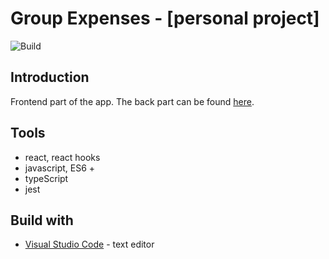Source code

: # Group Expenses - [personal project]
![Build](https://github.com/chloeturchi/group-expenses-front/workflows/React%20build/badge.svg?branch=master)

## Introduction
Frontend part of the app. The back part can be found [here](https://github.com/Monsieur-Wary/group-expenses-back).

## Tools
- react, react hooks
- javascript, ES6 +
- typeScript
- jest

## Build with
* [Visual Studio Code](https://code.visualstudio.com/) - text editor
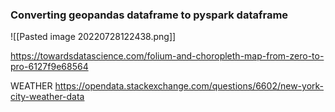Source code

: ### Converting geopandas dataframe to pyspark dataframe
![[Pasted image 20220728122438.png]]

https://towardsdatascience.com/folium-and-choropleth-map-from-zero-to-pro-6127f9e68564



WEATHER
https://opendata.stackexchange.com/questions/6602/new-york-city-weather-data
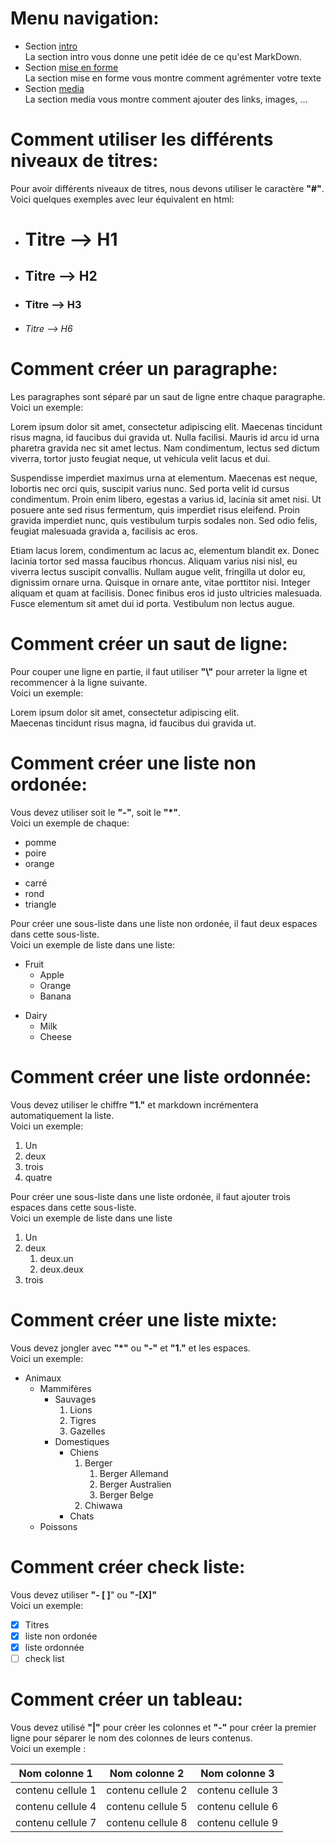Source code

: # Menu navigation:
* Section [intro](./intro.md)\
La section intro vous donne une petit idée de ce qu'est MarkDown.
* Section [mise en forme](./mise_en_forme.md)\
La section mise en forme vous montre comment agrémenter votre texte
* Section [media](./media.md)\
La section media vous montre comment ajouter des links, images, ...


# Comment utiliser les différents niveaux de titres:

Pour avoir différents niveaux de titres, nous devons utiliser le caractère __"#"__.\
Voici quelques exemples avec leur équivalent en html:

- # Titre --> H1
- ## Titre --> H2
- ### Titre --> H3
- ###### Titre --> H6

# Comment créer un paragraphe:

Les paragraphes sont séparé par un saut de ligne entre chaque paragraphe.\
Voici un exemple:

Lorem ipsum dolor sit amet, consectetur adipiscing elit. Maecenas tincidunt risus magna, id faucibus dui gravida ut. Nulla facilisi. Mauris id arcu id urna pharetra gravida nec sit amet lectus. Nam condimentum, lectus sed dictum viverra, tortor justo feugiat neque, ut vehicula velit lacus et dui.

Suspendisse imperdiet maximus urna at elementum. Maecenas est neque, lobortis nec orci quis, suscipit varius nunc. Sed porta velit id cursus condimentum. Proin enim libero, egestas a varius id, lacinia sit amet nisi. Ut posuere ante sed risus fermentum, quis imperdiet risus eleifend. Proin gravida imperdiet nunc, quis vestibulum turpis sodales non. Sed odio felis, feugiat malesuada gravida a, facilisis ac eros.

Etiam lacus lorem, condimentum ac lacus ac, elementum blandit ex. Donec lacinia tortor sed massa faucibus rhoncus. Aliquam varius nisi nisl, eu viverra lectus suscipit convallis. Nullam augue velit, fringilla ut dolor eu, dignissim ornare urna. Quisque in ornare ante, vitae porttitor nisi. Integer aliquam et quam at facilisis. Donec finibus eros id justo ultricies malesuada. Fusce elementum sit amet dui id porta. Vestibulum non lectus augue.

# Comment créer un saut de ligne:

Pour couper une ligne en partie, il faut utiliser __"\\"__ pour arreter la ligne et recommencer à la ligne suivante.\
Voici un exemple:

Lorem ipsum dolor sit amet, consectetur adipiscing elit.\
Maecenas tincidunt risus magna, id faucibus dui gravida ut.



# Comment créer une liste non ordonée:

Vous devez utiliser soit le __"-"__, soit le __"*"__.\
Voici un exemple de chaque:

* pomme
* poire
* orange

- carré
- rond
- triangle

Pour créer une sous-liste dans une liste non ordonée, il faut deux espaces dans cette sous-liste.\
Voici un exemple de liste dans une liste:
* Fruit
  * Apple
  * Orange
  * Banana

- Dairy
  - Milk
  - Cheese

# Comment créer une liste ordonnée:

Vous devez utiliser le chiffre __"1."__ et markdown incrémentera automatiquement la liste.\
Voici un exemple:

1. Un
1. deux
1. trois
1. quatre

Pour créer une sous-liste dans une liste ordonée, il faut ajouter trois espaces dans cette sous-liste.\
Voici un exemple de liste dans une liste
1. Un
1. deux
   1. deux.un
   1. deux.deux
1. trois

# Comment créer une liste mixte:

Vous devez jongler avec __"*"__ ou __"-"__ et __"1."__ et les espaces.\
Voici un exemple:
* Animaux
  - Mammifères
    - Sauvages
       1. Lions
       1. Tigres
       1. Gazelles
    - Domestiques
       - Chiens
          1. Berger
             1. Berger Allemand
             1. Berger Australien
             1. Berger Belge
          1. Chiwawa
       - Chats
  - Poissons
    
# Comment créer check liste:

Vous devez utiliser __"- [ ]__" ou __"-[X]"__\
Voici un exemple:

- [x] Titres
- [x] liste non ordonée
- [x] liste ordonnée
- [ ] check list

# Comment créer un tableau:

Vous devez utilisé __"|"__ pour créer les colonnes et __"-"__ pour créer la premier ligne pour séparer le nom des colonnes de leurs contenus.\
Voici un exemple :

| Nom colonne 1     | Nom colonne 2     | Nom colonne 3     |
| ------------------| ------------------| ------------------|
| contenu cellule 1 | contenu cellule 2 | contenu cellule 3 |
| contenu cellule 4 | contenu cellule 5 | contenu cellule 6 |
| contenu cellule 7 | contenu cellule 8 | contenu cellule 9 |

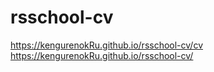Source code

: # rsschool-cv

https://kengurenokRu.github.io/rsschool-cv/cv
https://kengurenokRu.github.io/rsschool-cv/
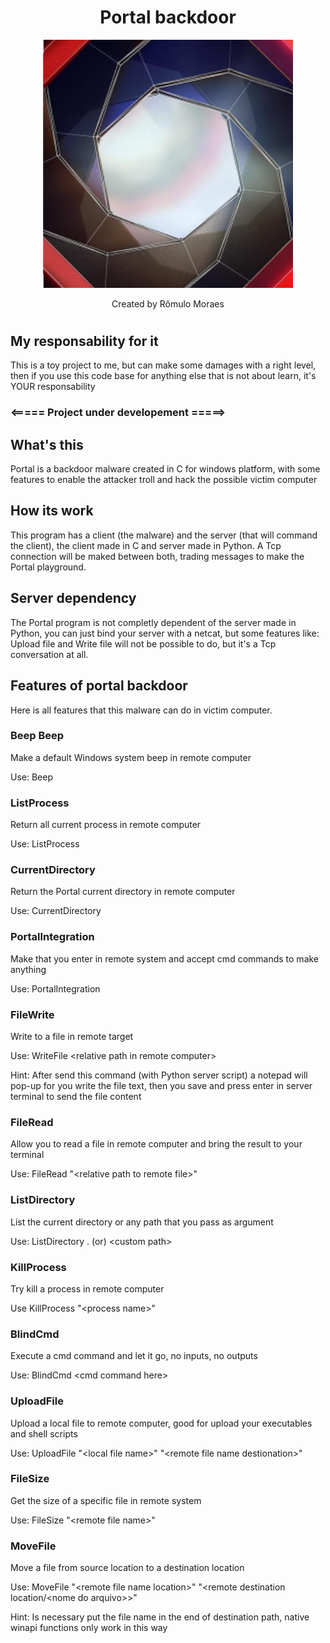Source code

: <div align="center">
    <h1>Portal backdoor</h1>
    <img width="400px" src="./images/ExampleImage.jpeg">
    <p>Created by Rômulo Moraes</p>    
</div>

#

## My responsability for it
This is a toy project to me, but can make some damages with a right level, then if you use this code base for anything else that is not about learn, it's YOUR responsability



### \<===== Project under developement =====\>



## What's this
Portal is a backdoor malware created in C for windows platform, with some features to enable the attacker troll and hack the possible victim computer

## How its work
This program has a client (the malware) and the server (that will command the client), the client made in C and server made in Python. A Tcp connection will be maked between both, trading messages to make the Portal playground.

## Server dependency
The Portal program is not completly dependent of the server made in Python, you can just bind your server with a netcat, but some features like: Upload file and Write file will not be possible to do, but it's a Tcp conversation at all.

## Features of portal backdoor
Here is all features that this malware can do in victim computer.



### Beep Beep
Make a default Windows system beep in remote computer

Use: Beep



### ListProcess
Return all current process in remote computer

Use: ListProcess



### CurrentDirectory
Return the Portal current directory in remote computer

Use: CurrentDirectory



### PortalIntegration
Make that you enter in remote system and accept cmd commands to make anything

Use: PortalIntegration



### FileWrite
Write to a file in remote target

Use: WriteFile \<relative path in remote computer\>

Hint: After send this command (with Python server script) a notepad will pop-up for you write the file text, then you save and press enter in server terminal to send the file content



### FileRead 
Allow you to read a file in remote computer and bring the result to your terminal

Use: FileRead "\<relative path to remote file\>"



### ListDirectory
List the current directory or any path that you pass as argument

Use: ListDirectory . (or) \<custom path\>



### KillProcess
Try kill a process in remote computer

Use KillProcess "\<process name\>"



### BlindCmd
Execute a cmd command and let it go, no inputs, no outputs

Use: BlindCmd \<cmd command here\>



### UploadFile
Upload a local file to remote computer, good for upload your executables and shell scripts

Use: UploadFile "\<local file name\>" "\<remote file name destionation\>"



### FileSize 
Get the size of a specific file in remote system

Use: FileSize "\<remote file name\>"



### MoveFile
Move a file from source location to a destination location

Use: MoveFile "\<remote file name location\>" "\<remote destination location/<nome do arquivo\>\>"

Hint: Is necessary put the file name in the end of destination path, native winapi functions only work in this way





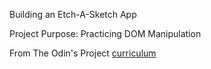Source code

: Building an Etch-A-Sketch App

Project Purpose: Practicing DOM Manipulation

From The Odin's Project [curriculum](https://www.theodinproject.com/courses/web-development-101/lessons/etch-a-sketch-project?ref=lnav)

_Brief:_ Repeat each entry above exactly. Omit the pictures.

_Solution:_
Source code

: # Group Expenses - [personal project]
![Build](https://github.com/chloeturchi/group-expenses-front/workflows/React%20build/badge.svg?branch=master)

## Introduction
Frontend part of the app. The back part can be found [here](https://github.com/Monsieur-Wary/group-expenses-back).

## Tools
- react, react hooks
- javascript, ES6 +
- typeScript
- jest

## Build with
* [Visual Studio Code](https://code.visualstudio.com/) - text editor
Source code

: ### Converting geopandas dataframe to pyspark dataframe
![[Pasted image 20220728122438.png]]

https://towardsdatascience.com/folium-and-choropleth-map-from-zero-to-pro-6127f9e68564



WEATHER
https://opendata.stackexchange.com/questions/6602/new-york-city-weather-data
Source code

: # Menu navigation:
* Section [intro](./intro.md)\
La section intro vous donne une petit idée de ce qu'est MarkDown.
* Section [mise en forme](./mise_en_forme.md)\
La section mise en forme vous montre comment agrémenter votre texte
* Section [media](./media.md)\
La section media vous montre comment ajouter des links, images, ...


# Comment utiliser les différents niveaux de titres:

Pour avoir différents niveaux de titres, nous devons utiliser le caractère __"#"__.\
Voici quelques exemples avec leur équivalent en html:

- # Titre --> H1
- ## Titre --> H2
- ### Titre --> H3
- ###### Titre --> H6

# Comment créer un paragraphe:

Les paragraphes sont séparé par un saut de ligne entre chaque paragraphe.\
Voici un exemple:

Lorem ipsum dolor sit amet, consectetur adipiscing elit. Maecenas tincidunt risus magna, id faucibus dui gravida ut. Nulla facilisi. Mauris id arcu id urna pharetra gravida nec sit amet lectus. Nam condimentum, lectus sed dictum viverra, tortor justo feugiat neque, ut vehicula velit lacus et dui.

Suspendisse imperdiet maximus urna at elementum. Maecenas est neque, lobortis nec orci quis, suscipit varius nunc. Sed porta velit id cursus condimentum. Proin enim libero, egestas a varius id, lacinia sit amet nisi. Ut posuere ante sed risus fermentum, quis imperdiet risus eleifend. Proin gravida imperdiet nunc, quis vestibulum turpis sodales non. Sed odio felis, feugiat malesuada gravida a, facilisis ac eros.

Etiam lacus lorem, condimentum ac lacus ac, elementum blandit ex. Donec lacinia tortor sed massa faucibus rhoncus. Aliquam varius nisi nisl, eu viverra lectus suscipit convallis. Nullam augue velit, fringilla ut dolor eu, dignissim ornare urna. Quisque in ornare ante, vitae porttitor nisi. Integer aliquam et quam at facilisis. Donec finibus eros id justo ultricies malesuada. Fusce elementum sit amet dui id porta. Vestibulum non lectus augue.

# Comment créer un saut de ligne:

Pour couper une ligne en partie, il faut utiliser __"\\"__ pour arreter la ligne et recommencer à la ligne suivante.\
Voici un exemple:

Lorem ipsum dolor sit amet, consectetur adipiscing elit.\
Maecenas tincidunt risus magna, id faucibus dui gravida ut.



# Comment créer une liste non ordonée:

Vous devez utiliser soit le __"-"__, soit le __"*"__.\
Voici un exemple de chaque:

* pomme
* poire
* orange

- carré
- rond
- triangle

Pour créer une sous-liste dans une liste non ordonée, il faut deux espaces dans cette sous-liste.\
Voici un exemple de liste dans une liste:
* Fruit
  * Apple
  * Orange
  * Banana

- Dairy
  - Milk
  - Cheese

# Comment créer une liste ordonnée:

Vous devez utiliser le chiffre __"1."__ et markdown incrémentera automatiquement la liste.\
Voici un exemple:

1. Un
1. deux
1. trois
1. quatre

Pour créer une sous-liste dans une liste ordonée, il faut ajouter trois espaces dans cette sous-liste.\
Voici un exemple de liste dans une liste
1. Un
1. deux
   1. deux.un
   1. deux.deux
1. trois

# Comment créer une liste mixte:

Vous devez jongler avec __"*"__ ou __"-"__ et __"1."__ et les espaces.\
Voici un exemple:
* Animaux
  - Mammifères
    - Sauvages
       1. Lions
       1. Tigres
       1. Gazelles
    - Domestiques
       - Chiens
          1. Berger
             1. Berger Allemand
             1. Berger Australien
             1. Berger Belge
          1. Chiwawa
       - Chats
  - Poissons
    
# Comment créer check liste:

Vous devez utiliser __"- [ ]__" ou __"-[X]"__\
Voici un exemple:

- [x] Titres
- [x] liste non ordonée
- [x] liste ordonnée
- [ ] check list

# Comment créer un tableau:

Vous devez utilisé __"|"__ pour créer les colonnes et __"-"__ pour créer la premier ligne pour séparer le nom des colonnes de leurs contenus.\
Voici un exemple :

| Nom colonne 1     | Nom colonne 2     | Nom colonne 3     |
| ------------------| ------------------| ------------------|
| contenu cellule 1 | contenu cellule 2 | contenu cellule 3 |
| contenu cellule 4 | contenu cellule 5 | contenu cellule 6 |
| contenu cellule 7 | contenu cellule 8 | contenu cellule 9 |

Source code

: # rsschool-cv

https://kengurenokRu.github.io/rsschool-cv/cv
https://kengurenokRu.github.io/rsschool-cv/
Source code

: <div align="center">
    <h1>Portal backdoor</h1>
    <img width="400px" src="./images/ExampleImage.jpeg">
    <p>Created by Rômulo Moraes</p>    
</div>

#

## My responsability for it
This is a toy project to me, but can make some damages with a right level, then if you use this code base for anything else that is not about learn, it's YOUR responsability



### \<===== Project under developement =====\>



## What's this
Portal is a backdoor malware created in C for windows platform, with some features to enable the attacker troll and hack the possible victim computer

## How its work
This program has a client (the malware) and the server (that will command the client), the client made in C and server made in Python. A Tcp connection will be maked between both, trading messages to make the Portal playground.

## Server dependency
The Portal program is not completly dependent of the server made in Python, you can just bind your server with a netcat, but some features like: Upload file and Write file will not be possible to do, but it's a Tcp conversation at all.

## Features of portal backdoor
Here is all features that this malware can do in victim computer.



### Beep Beep
Make a default Windows system beep in remote computer

Use: Beep



### ListProcess
Return all current process in remote computer

Use: ListProcess



### CurrentDirectory
Return the Portal current directory in remote computer

Use: CurrentDirectory



### PortalIntegration
Make that you enter in remote system and accept cmd commands to make anything

Use: PortalIntegration



### FileWrite
Write to a file in remote target

Use: WriteFile \<relative path in remote computer\>

Hint: After send this command (with Python server script) a notepad will pop-up for you write the file text, then you save and press enter in server terminal to send the file content



### FileRead 
Allow you to read a file in remote computer and bring the result to your terminal

Use: FileRead "\<relative path to remote file\>"



### ListDirectory
List the current directory or any path that you pass as argument

Use: ListDirectory . (or) \<custom path\>



### KillProcess
Try kill a process in remote computer

Use KillProcess "\<process name\>"



### BlindCmd
Execute a cmd command and let it go, no inputs, no outputs

Use: BlindCmd \<cmd command here\>



### UploadFile
Upload a local file to remote computer, good for upload your executables and shell scripts

Use: UploadFile "\<local file name\>" "\<remote file name destionation\>"



### FileSize 
Get the size of a specific file in remote system

Use: FileSize "\<remote file name\>"



### MoveFile
Move a file from source location to a destination location

Use: MoveFile "\<remote file name location\>" "\<remote destination location/<nome do arquivo\>\>"

Hint: Is necessary put the file name in the end of destination path, native winapi functions only work in this way





Source code

: Building an Etch-A-Sketch App

Project Purpose: Practicing DOM Manipulation

From The Odin's Project [curriculum](https://www.theodinproject.com/courses/web-development-101/lessons/etch-a-sketch-project?ref=lnav)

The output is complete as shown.